▸ **Task statement**
Each entry is to be retyped exactly as it appears. Leave the images out.

(Pictures paired with source code)

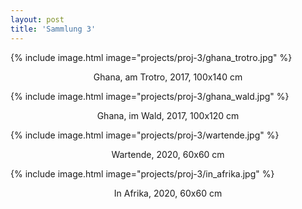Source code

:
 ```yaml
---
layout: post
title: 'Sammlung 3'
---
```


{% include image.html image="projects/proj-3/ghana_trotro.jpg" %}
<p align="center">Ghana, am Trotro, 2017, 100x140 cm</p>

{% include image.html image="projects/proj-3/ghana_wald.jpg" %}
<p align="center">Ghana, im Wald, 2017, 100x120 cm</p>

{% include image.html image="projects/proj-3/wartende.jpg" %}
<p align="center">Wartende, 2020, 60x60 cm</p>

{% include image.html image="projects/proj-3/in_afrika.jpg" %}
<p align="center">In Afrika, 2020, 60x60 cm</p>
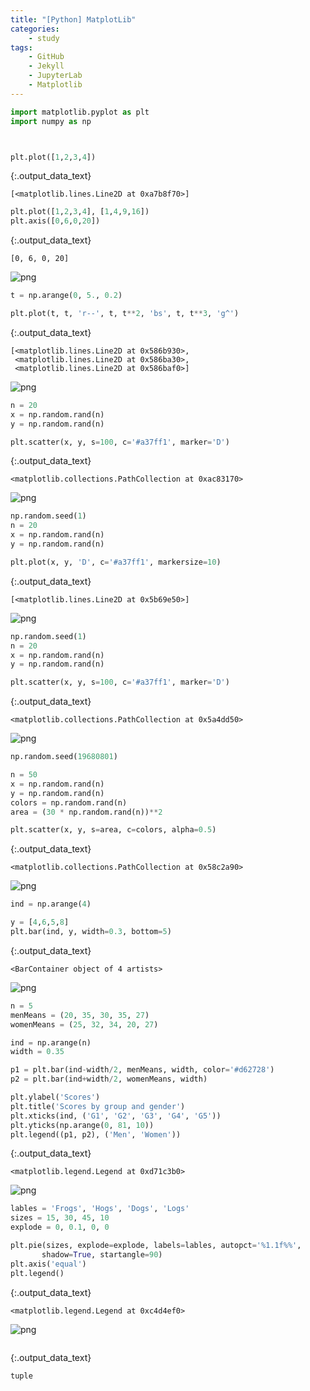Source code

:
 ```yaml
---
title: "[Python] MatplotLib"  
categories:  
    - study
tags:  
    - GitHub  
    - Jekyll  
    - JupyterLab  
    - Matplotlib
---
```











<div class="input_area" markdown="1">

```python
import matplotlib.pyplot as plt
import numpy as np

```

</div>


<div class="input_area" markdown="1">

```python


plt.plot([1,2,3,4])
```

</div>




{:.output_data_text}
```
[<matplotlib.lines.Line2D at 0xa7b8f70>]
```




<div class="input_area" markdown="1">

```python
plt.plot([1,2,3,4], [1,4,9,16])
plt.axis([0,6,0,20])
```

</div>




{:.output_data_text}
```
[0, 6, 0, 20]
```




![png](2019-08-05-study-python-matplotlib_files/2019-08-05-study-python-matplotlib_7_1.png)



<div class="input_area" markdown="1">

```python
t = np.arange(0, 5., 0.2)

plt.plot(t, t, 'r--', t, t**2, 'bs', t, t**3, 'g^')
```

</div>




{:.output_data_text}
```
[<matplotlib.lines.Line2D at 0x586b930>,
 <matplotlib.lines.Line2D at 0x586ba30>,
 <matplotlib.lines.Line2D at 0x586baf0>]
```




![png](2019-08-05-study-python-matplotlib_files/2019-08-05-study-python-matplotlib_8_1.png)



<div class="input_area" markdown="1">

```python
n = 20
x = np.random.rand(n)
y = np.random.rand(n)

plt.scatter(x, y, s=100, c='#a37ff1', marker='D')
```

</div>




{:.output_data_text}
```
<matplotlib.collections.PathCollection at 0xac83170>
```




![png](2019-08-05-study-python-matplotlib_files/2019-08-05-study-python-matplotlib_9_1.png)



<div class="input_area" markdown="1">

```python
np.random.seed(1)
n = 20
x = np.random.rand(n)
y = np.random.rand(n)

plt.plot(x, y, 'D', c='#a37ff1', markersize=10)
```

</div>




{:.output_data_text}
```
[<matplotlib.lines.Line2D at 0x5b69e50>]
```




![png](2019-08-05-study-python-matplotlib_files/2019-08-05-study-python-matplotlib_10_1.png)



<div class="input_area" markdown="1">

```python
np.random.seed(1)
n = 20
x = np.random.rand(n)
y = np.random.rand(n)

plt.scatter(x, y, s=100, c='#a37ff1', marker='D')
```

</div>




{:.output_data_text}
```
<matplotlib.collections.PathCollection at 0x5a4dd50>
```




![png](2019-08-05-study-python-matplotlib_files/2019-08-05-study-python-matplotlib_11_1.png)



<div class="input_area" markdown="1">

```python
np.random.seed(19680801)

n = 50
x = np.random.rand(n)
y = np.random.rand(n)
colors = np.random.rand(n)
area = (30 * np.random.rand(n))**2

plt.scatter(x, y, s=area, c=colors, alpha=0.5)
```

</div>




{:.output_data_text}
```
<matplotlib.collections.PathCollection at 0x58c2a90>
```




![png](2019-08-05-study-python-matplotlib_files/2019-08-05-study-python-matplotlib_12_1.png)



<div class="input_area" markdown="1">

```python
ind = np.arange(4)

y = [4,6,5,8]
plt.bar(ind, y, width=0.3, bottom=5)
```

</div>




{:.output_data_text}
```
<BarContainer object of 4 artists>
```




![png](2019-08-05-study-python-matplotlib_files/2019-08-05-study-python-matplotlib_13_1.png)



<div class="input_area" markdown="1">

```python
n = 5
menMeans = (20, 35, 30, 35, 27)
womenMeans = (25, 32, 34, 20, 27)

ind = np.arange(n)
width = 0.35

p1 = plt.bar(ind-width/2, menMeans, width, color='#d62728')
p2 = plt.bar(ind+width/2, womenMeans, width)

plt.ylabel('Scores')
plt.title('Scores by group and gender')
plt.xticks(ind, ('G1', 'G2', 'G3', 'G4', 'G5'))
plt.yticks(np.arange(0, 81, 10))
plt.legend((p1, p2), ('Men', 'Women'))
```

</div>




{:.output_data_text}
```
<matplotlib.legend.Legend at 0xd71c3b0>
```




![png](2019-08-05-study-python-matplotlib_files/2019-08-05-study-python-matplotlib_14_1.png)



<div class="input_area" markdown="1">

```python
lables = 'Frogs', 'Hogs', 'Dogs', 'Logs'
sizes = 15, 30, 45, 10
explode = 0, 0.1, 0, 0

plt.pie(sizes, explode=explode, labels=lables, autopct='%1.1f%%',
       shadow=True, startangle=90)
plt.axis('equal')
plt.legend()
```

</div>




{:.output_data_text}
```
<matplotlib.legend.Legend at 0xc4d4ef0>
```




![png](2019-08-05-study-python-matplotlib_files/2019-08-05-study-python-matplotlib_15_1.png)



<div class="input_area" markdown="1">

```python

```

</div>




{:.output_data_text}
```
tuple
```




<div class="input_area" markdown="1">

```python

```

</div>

▸ **Your response**
Source code

:
 ```yaml
---
layout: post
title: 'Sammlung 3'
---
```


{% include image.html image="projects/proj-3/ghana_trotro.jpg" %}
<p align="center">Ghana, am Trotro, 2017, 100x140 cm</p>

{% include image.html image="projects/proj-3/ghana_wald.jpg" %}
<p align="center">Ghana, im Wald, 2017, 100x120 cm</p>

{% include image.html image="projects/proj-3/wartende.jpg" %}
<p align="center">Wartende, 2020, 60x60 cm</p>

{% include image.html image="projects/proj-3/in_afrika.jpg" %}
<p align="center">In Afrika, 2020, 60x60 cm</p>
Source code

:
 ```yaml
---
title: "[Python] MatplotLib"  
categories:  
    - study
tags:  
    - GitHub  
    - Jekyll  
    - JupyterLab  
    - Matplotlib
---
```











<div class="input_area" markdown="1">

```python
import matplotlib.pyplot as plt
import numpy as np

```

</div>


<div class="input_area" markdown="1">

```python


plt.plot([1,2,3,4])
```

</div>




{:.output_data_text}
```
[<matplotlib.lines.Line2D at 0xa7b8f70>]
```




<div class="input_area" markdown="1">

```python
plt.plot([1,2,3,4], [1,4,9,16])
plt.axis([0,6,0,20])
```

</div>




{:.output_data_text}
```
[0, 6, 0, 20]
```




![png](2019-08-05-study-python-matplotlib_files/2019-08-05-study-python-matplotlib_7_1.png)



<div class="input_area" markdown="1">

```python
t = np.arange(0, 5., 0.2)

plt.plot(t, t, 'r--', t, t**2, 'bs', t, t**3, 'g^')
```

</div>




{:.output_data_text}
```
[<matplotlib.lines.Line2D at 0x586b930>,
 <matplotlib.lines.Line2D at 0x586ba30>,
 <matplotlib.lines.Line2D at 0x586baf0>]
```




![png](2019-08-05-study-python-matplotlib_files/2019-08-05-study-python-matplotlib_8_1.png)



<div class="input_area" markdown="1">

```python
n = 20
x = np.random.rand(n)
y = np.random.rand(n)

plt.scatter(x, y, s=100, c='#a37ff1', marker='D')
```

</div>




{:.output_data_text}
```
<matplotlib.collections.PathCollection at 0xac83170>
```




![png](2019-08-05-study-python-matplotlib_files/2019-08-05-study-python-matplotlib_9_1.png)



<div class="input_area" markdown="1">

```python
np.random.seed(1)
n = 20
x = np.random.rand(n)
y = np.random.rand(n)

plt.plot(x, y, 'D', c='#a37ff1', markersize=10)
```

</div>




{:.output_data_text}
```
[<matplotlib.lines.Line2D at 0x5b69e50>]
```




![png](2019-08-05-study-python-matplotlib_files/2019-08-05-study-python-matplotlib_10_1.png)



<div class="input_area" markdown="1">

```python
np.random.seed(1)
n = 20
x = np.random.rand(n)
y = np.random.rand(n)

plt.scatter(x, y, s=100, c='#a37ff1', marker='D')
```

</div>




{:.output_data_text}
```
<matplotlib.collections.PathCollection at 0x5a4dd50>
```




![png](2019-08-05-study-python-matplotlib_files/2019-08-05-study-python-matplotlib_11_1.png)



<div class="input_area" markdown="1">

```python
np.random.seed(19680801)

n = 50
x = np.random.rand(n)
y = np.random.rand(n)
colors = np.random.rand(n)
area = (30 * np.random.rand(n))**2

plt.scatter(x, y, s=area, c=colors, alpha=0.5)
```

</div>




{:.output_data_text}
```
<matplotlib.collections.PathCollection at 0x58c2a90>
```




![png](2019-08-05-study-python-matplotlib_files/2019-08-05-study-python-matplotlib_12_1.png)



<div class="input_area" markdown="1">

```python
ind = np.arange(4)

y = [4,6,5,8]
plt.bar(ind, y, width=0.3, bottom=5)
```

</div>




{:.output_data_text}
```
<BarContainer object of 4 artists>
```




![png](2019-08-05-study-python-matplotlib_files/2019-08-05-study-python-matplotlib_13_1.png)



<div class="input_area" markdown="1">

```python
n = 5
menMeans = (20, 35, 30, 35, 27)
womenMeans = (25, 32, 34, 20, 27)

ind = np.arange(n)
width = 0.35

p1 = plt.bar(ind-width/2, menMeans, width, color='#d62728')
p2 = plt.bar(ind+width/2, womenMeans, width)

plt.ylabel('Scores')
plt.title('Scores by group and gender')
plt.xticks(ind, ('G1', 'G2', 'G3', 'G4', 'G5'))
plt.yticks(np.arange(0, 81, 10))
plt.legend((p1, p2), ('Men', 'Women'))
```

</div>




{:.output_data_text}
```
<matplotlib.legend.Legend at 0xd71c3b0>
```




![png](2019-08-05-study-python-matplotlib_files/2019-08-05-study-python-matplotlib_14_1.png)



<div class="input_area" markdown="1">

```python
lables = 'Frogs', 'Hogs', 'Dogs', 'Logs'
sizes = 15, 30, 45, 10
explode = 0, 0.1, 0, 0

plt.pie(sizes, explode=explode, labels=lables, autopct='%1.1f%%',
       shadow=True, startangle=90)
plt.axis('equal')
plt.legend()
```

</div>




{:.output_data_text}
```
<matplotlib.legend.Legend at 0xc4d4ef0>
```




![png](2019-08-05-study-python-matplotlib_files/2019-08-05-study-python-matplotlib_15_1.png)



<div class="input_area" markdown="1">

```python

```

</div>




{:.output_data_text}
```
tuple
```




<div class="input_area" markdown="1">

```python

```

</div>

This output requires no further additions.